I do agree with both.  It's like when watching American Idol or related shows, some could be really good singers, but it's a matter of song choice.  And I've been seeing the same effect on my past photos as well.  I get to execute techniques like light trails and stuff.  But the photos in whole doesn't give much impact since the elements aren't just strong enough.  As for being at the "right place" at the "right time."  I do agree.  I do avoid overcast lights and shooting at noon.  But I also didn't pay much attention to the "proper" time where light is just right.  Hey, I'm still learning after all.

     So with my confidence on this subject, and with those lectures I kept hearing, I decided to put out all I got and make no excuses.  I heard about a workshop where the students agonized on the thought of getting together at 3 am for a shoot.  Something the teacher required.  But that's what it took for them to get into the best setting for a really nice landscape scene.  And right now, I'm willing to do that as well... or so I thought.

     The first thing was scouting.  But with the winter's cold and slippery snow/ice (more the latter actually), I thought of recalling the places I've visited first.  And if nothing else attracts my attention, then I'll be off visiting random places.  A bit impractical for my time constraints but again, I'll do whatever it takes... yeah, right.

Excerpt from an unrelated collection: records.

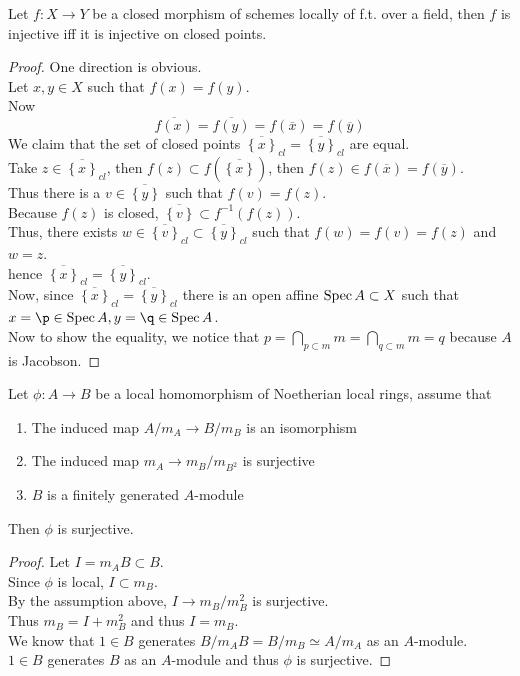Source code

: \documentclass[../main.tex]{subfiles}
\begin{document}
\begin{lemma}
Let $f:X\to Y$ be a closed morphism of schemes locally of f.t. over a field, then $f$ is injective iff it is injective on closed points.
\end{lemma}
\begin{proof}
One direction is obvious.\\
Let $x,y \in X$ such that $f( x) = f( y) $.\\
Now
\[ 
\overline{f( x) }= \overline{f( y) }= f(  \overline{x}) = f( \overline{y}) 
\]
We claim that the set of closed points $ \overline{ \left\{ x \right\} }_{cl} = \overline{\left\{ y \right\} }_{cl} $ are equal.\\
Take $z\in \overline{\left\{ x \right\} }_{cl} $, then $f( z) \subset f(  \overline{ \left\{ x \right\} }) $, then $f( z) \in f(  \overline{x}) = f( \overline{y}) $.\\
Thus there is a $v\in \overline{\left\{ y \right\}} $ such that $f( v) = f( z) $.\\
Because $f( z) $ is closed, $ \overline{ \left\{ v \right\} } \subset f^{-1}( f( z) ) $.\\
Thus, there exists $w\in \overline{ \left\{ v \right\} }_{cl} \subset  \overline{ \left\{ y \right\} }_{cl} $ such that $f( w) = f( v) = f( z) $ and $w= z$.\\
hence $ \overline{ \left\{ x \right\} }_{cl} = \overline{ \left\{ y \right\} }_{cl} $.\\
Now, since $ \overline{ \left\{ x \right\} }_{cl} = \overline{ \left\{ y \right\} }_{cl} $ there is an open affine $\operatorname{Spec} A \subset X$ such that $ x= \p \in \spec A, y = \q \in \spec A$.\\
Now to show the equality, we notice that $ p=\bigcap_{p \subset m} m= \bigcap_{q \subset m} m= q$ because $A$ is Jacobson.
\end{proof}
\begin{lemma}
Let $\phi:A\to B$ be a local homomorphism of Noetherian local rings, assume that 
\begin{enumerate}
\item The induced map $ A /m_A \to B /m_B$ is an isomorphism
\item The induced map $m_A \to m_B /m_{B^{2}} $ is surjective
\item $B$ is a finitely generated $A$-module
\end{enumerate}
Then $\phi$  is surjective.
\end{lemma}
\begin{proof}
Let $I = m_A B \subset B$.\\
Since $\phi$ is local, $I \subset m_B$.\\
By the assumption above, $I \to m_B /m_B^{2}$ is surjective.\\
Thus $m_B = I + m_B^{2}$ and thus $I= m_B$.\\
We know that $1\in B$ generates $B /m_A B = B/m_B \simeq A /m_A$ as an $A$-module.\\
$1\in B$ generates $B$ as an $A$-module and thus $\phi$  is surjective.
\end{proof}
\end{document}
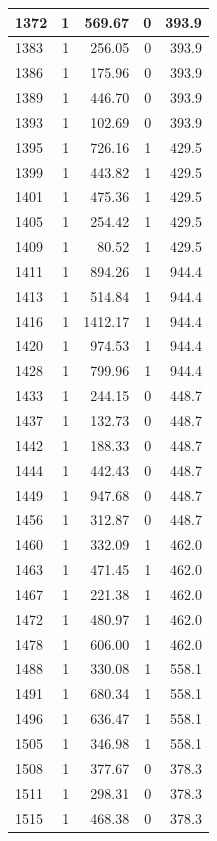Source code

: \documentclass[
  spanish,
  12pt,
]{book}
\begin{document}
\begin{tabular}{l|r|r|r|r}
\hline
1372 & 1 & 569.67 & 0 & 393.9\\
\hline
1383 & 1 & 256.05 & 0 & 393.9\\
\hline
1386 & 1 & 175.96 & 0 & 393.9\\
\hline
1389 & 1 & 446.70 & 0 & 393.9\\
\hline
1393 & 1 & 102.69 & 0 & 393.9\\
\hline
1395 & 1 & 726.16 & 1 & 429.5\\
\hline
1399 & 1 & 443.82 & 1 & 429.5\\
\hline
1401 & 1 & 475.36 & 1 & 429.5\\
\hline
1405 & 1 & 254.42 & 1 & 429.5\\
\hline
1409 & 1 & 80.52 & 1 & 429.5\\
\hline
1411 & 1 & 894.26 & 1 & 944.4\\
\hline
1413 & 1 & 514.84 & 1 & 944.4\\
\hline
1416 & 1 & 1412.17 & 1 & 944.4\\
\hline
1420 & 1 & 974.53 & 1 & 944.4\\
\hline
1428 & 1 & 799.96 & 1 & 944.4\\
\hline
1433 & 1 & 244.15 & 0 & 448.7\\
\hline
1437 & 1 & 132.73 & 0 & 448.7\\
\hline
1442 & 1 & 188.33 & 0 & 448.7\\
\hline
1444 & 1 & 442.43 & 0 & 448.7\\
\hline
1449 & 1 & 947.68 & 0 & 448.7\\
\hline
1456 & 1 & 312.87 & 0 & 448.7\\
\hline
1460 & 1 & 332.09 & 1 & 462.0\\
\hline
1463 & 1 & 471.45 & 1 & 462.0\\
\hline
1467 & 1 & 221.38 & 1 & 462.0\\
\hline
1472 & 1 & 480.97 & 1 & 462.0\\
\hline
1478 & 1 & 606.00 & 1 & 462.0\\
\hline
1488 & 1 & 330.08 & 1 & 558.1\\
\hline
1491 & 1 & 680.34 & 1 & 558.1\\
\hline
1496 & 1 & 636.47 & 1 & 558.1\\
\hline
1505 & 1 & 346.98 & 1 & 558.1\\
\hline
1508 & 1 & 377.67 & 0 & 378.3\\
\hline
1511 & 1 & 298.31 & 0 & 378.3\\
\hline
1515 & 1 & 468.38 & 0 & 378.3\\

\end{tabular}
\end{document}
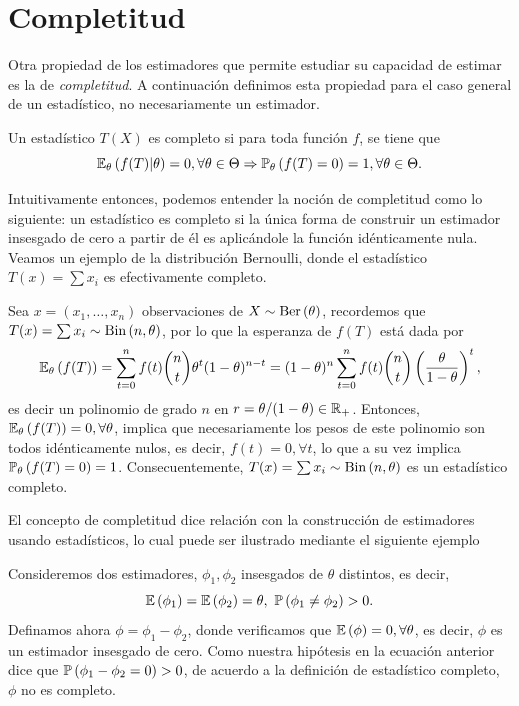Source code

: \section{Completitud}

Otra propiedad de los estimadores que permite estudiar su capacidad de estimar es la de \textit{completitud}. A continuación definimos esta propiedad para el caso general de un estadístico, no necesariamente un estimador.

\begin{definition}
	Un estadístico $T(X)$ es completo si para toda función $f$, se tiene que 
	\begin{equation}
		\mathbb{E}_\theta \left(f(T)|\theta\right) = 0, \forall \theta\in\Theta \Rightarrow \mathbb{P}_\theta \left(f(T)=0\right) = 1, \forall \theta\in\Theta.
	\end{equation}
	
\end{definition}

Intuitivamente entonces, podemos entender la noción de completitud como lo siguiente: un estadístico es completo si la única forma de construir un estimador insesgado de cero a partir de él es aplicándole la función idénticamente nula.  Veamos un ejemplo de la distribución Bernoulli, donde el estadístico $T(x) = \sum x_i$ es efectivamente completo. 

\begin{example}
	\label{eq:est_completo_bernoulli}
	Sea $x=(x_1,\ldots,x_n)$ observaciones de $X\sim\text{Ber}\left(\theta\right)$, recordemos que $T(x) = \sum x_i\sim\text{Bin}\left(n,\theta\right)$, por lo que la esperanza de $f(T)$ está dada por
	\begin{equation}
		\mathbb{E}_\theta \left(f(T)\right) = \sum_{t=0}^n f(t)\binom{n}{t}\theta^t(1-\theta)^{n-t}= (1-\theta)^n\sum_{t=0}^n f(t)\binom{n}{t}\left(\frac{\theta}{1-\theta}\right)^t,
	\end{equation}
	es decir un polinomio de grado $n$ en $r=\theta/(1-\theta)\in{\mathbb R}_+$. Entonces, $\mathbb{E}_\theta \left(f(T)\right) = 0,\forall\theta$, implica que necesariamente los pesos de este polinomio son todos idénticamente nulos, es decir, $f(t)=0,\forall t$, lo que a su vez implica $\mathbb{P}_\theta \left(f(T)=0\right) = 1$. Consecuentemente, $T(x) = \sum x_i\sim\text{Bin}\left(n,\theta\right)$ es un estadístico completo.
\end{example}

El concepto de completitud dice relación con la construcción de estimadores usando estadísticos, lo cual puede ser ilustrado mediante el siguiente ejemplo

\begin{example}
	Consideremos dos estimadores, $\phi_1, \phi_2$ insesgados de $\theta$ distintos, es decir, 
	\begin{equation}
	\mathbb{E} \left(\phi_1\right) = \mathbb{E} \left(\phi_2\right) = \theta, \ \mathbb{P} \left(\phi_1\neq \phi_2\right) > 0.
	\end{equation}
	Definamos ahora $\phi = \phi_1 - \phi_2$, donde verificamos que $\mathbb{E} \left(\phi\right) = 0, \forall \theta$, es decir, $\phi$ es un estimador insesgado de cero. Como nuestra hipótesis en la ecuación anterior dice que $\mathbb{P} \left(\phi_1 - \phi_2=0\right)>0$, de acuerdo a la definición  de estadístico completo, $\phi$ no es completo. 
\end{example}


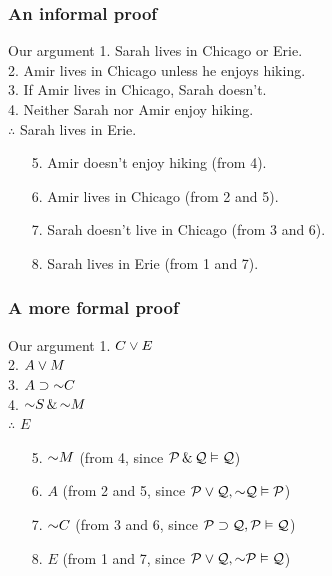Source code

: \begin{frame}
  \frametitle{An informal proof}

  \begin{block}{Our argument}
  1. Sarah lives in Chicago or Erie.\\
  2. Amir lives in Chicago unless he enjoys hiking.\\
  3. If Amir lives in Chicago, Sarah doesn't.\\
  4. Neither Sarah nor Amir enjoy hiking.\\
  $\therefore$ Sarah lives in Erie.
  \end{block}

  \begin{enumerate}[<+->]
    \item[5.] Amir doesn't enjoy hiking (from 4).
    \item[6.] Amir lives in Chicago (from 2 and 5).
    \item[7.] Sarah doesn't live in Chicago (from 3 and 6).
    \item[8.] Sarah lives in Erie (from 1 and 7).
  \end{enumerate}

\end{frame}

\begin{frame}
  \frametitle{A more formal proof}

  \begin{block}{Our argument}
    1. \alert<4>{$C \vee E$}\\
    2. \alert<2>{$A \vee M$}\\
    3. \alert<3>{$A \eif \enot C$}\\
    4. \alert<1>{$\enot S \eand \enot M$} \\
  $\therefore$ $E$
  \end{block}

  \begin{enumerate}[<+->]
    \item[5.] \alert<1,2>{$\enot M$} (from 4, since $\mathcal{P} \,\&\, \mathcal{Q}
    \vDash \mathcal{Q}$)
    \item[6.] \alert<2,3>{$A$} (from 2 and 5, since $\metav{P} \eor \metav{Q}, \enot \metav{Q} \entails \metav{P}$)
    \item[7.] \alert<3,4>{$\enot C$} (from 3 and 6, since $\mathcal{P} \supset \mathcal{Q}, \mathcal{P}
    \vDash \mathcal{Q}$)
    \item[8.] \alert<4>{$E$} (from 1 and 7, since $\metav{P} \eor \metav{Q}, \enot \metav{P}
    \entails \metav{Q}$)
  \end{enumerate}

\end{frame}

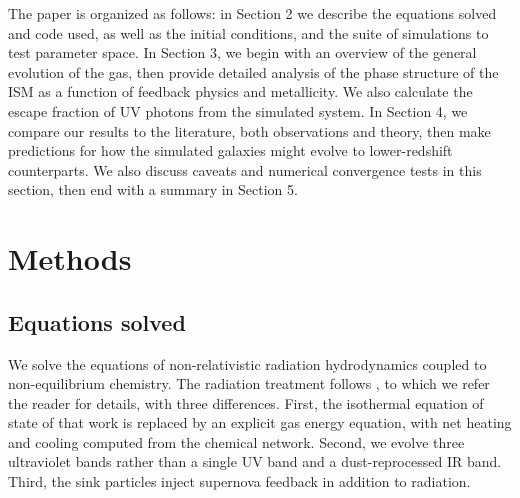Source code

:\documentclass[twocolumn,linenumbers]{aastex631}
\begin{document}
The paper is organized as follows: in Section 2 we describe the equations solved and code used, as well as the initial conditions, and the suite of simulations to test parameter space. In Section 3, we begin with an overview of the general evolution of the gas, then provide detailed analysis of the phase structure of the ISM as a function of feedback physics and metallicity. We also calculate the escape fraction of UV photons from the simulated system. In Section 4, we compare our results to the literature, both observations and theory, then make predictions for how the simulated galaxies might evolve to lower-redshift counterparts. We also discuss caveats and numerical convergence tests in this section, then end with a summary in Section 5.


\section{Methods}
\subsection{Equations solved}
We solve the equations of non-relativistic radiation hydrodynamics coupled to non-equilibrium chemistry. The radiation treatment follows \citet{2023MNRAS.521.5160M}, to which we refer the reader for details, with three differences. First, the isothermal equation of state of that work is replaced by an explicit gas energy equation, with net heating and cooling computed from the chemical network. Second, we evolve three ultraviolet bands rather than a single UV band and a dust-reprocessed IR band. Third, the sink particles inject supernova feedback in addition to radiation.
\end{document}

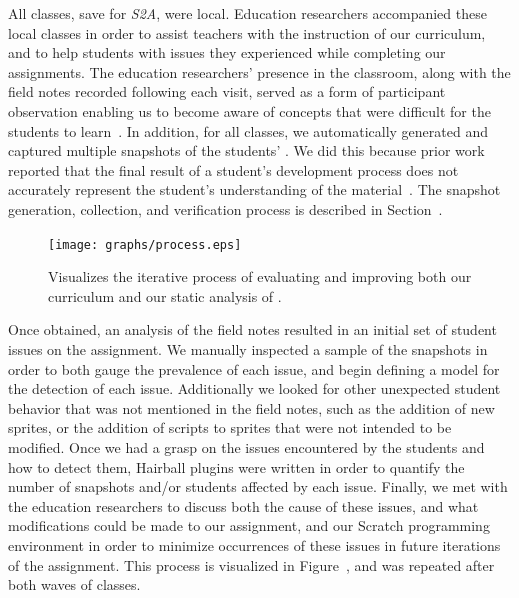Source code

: All classes, save for \emph{S2A}, were local. Education researchers accompanied
these local classes in order to assist teachers with the instruction of our
curriculum, and to help students with issues they experienced while completing
our assignments. The education researchers' presence in the classroom, along
with the field notes recorded following each visit, served as a form of
participant observation enabling us to become aware of concepts that were
difficult for the students to learn~\cite{spradley80}. In addition, for all
classes, we automatically generated and captured multiple snapshots of the
students' . We did this because prior work reported that the final
result of a student's development process does not accurately represent the
student's understanding of the
material~\cite{Piech:2012:MSL:2157136.2157182,brennan12}. The snapshot
generation, collection, and verification process is described in
Section~.

\begin{figure}[!t]
\centering
\texttt{[image: graphs/process.eps]}
\caption{Visualizes the iterative process of evaluating and improving both our
  curriculum and our static analysis of .}
\end{figure}

Once obtained, an analysis of the field notes resulted in an initial set of
student issues on the assignment. We manually inspected a sample of the
snapshots in order to both gauge the prevalence of each issue, and begin
defining a model for the detection of each issue. Additionally we looked for
other unexpected student behavior that was not mentioned in the field notes,
such as the addition of new sprites, or the addition of scripts to sprites that
were not intended to be modified. Once we had a grasp on the issues encountered
by the students and how to detect them, Hairball plugins were written in order
to quantify the number of snapshots and/or students affected by each
issue. Finally, we met with the education researchers to discuss both the cause
of these issues, and what modifications could be made to our assignment, and
our Scratch programming environment in order to minimize occurrences of these
issues in future iterations of the assignment. This process is visualized in
Figure~, and was repeated after both waves of classes.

Seoul, nothing special really came to mind except for that Dungdaemun Gate that I already took picture of.

Gangnam?  Probably.  But not a lot of the places I've seen there come screaming "Pick me!"  
Paju, Anseong, Hwaseong, Ilsan, Daejon, all the places I could think of just gave me blanks or scenes that don't really make me want to go and take pictures (for the competition).  That was until I went to Suwon.

Suwon wasn't really on my mind at first.  I was only there for 2 reasons.

  1. I needed this location for another competition (future blog).
  2. I had to meet a friend for some other activities.
And it was unfortunate for my first reason as I was unsuccessful on my photo session.  But was also glad for the second reason since I got a place to stay for the night.  Though I do have a place I regularly stay at whenever I come to Suwon, it's nice to change venues every once in a while... which lead me to a new discovery.  

     There was a bit of a problem with me staying the night at my friend's place.  So I had to take a cab back to Suwon Station at 3 am.  On my way, we passed by a strange looking over-pass in the middle of the road.  I was only able to note a street address (actually a junction) a distance away from that over-pass.  So as I came back to Suwon Station, I had a light meal and took another cab back to that location.  I think the driver found it very strange for someone to stop at that location.  It was, after all, a junction where there's nothing else around.  But I showed him my tripod and explained, "I'm a photographer and I saw something there that I want to take pictures of."

     So here I was at 4 am, walking to the said over-pass.  The first objective was to find what to photograph and how to photograph it.  This and everything else before the blue hour comes.  On one of my past blogs, I mentioned about Scott Kelby talking about not giving up on a scene.  "If the initial photograph doesn't work, walk around, take a different perspective, shoot wide, shoot up close, just don't give up.  Something must be there that caught your attention."  And I intend to do that.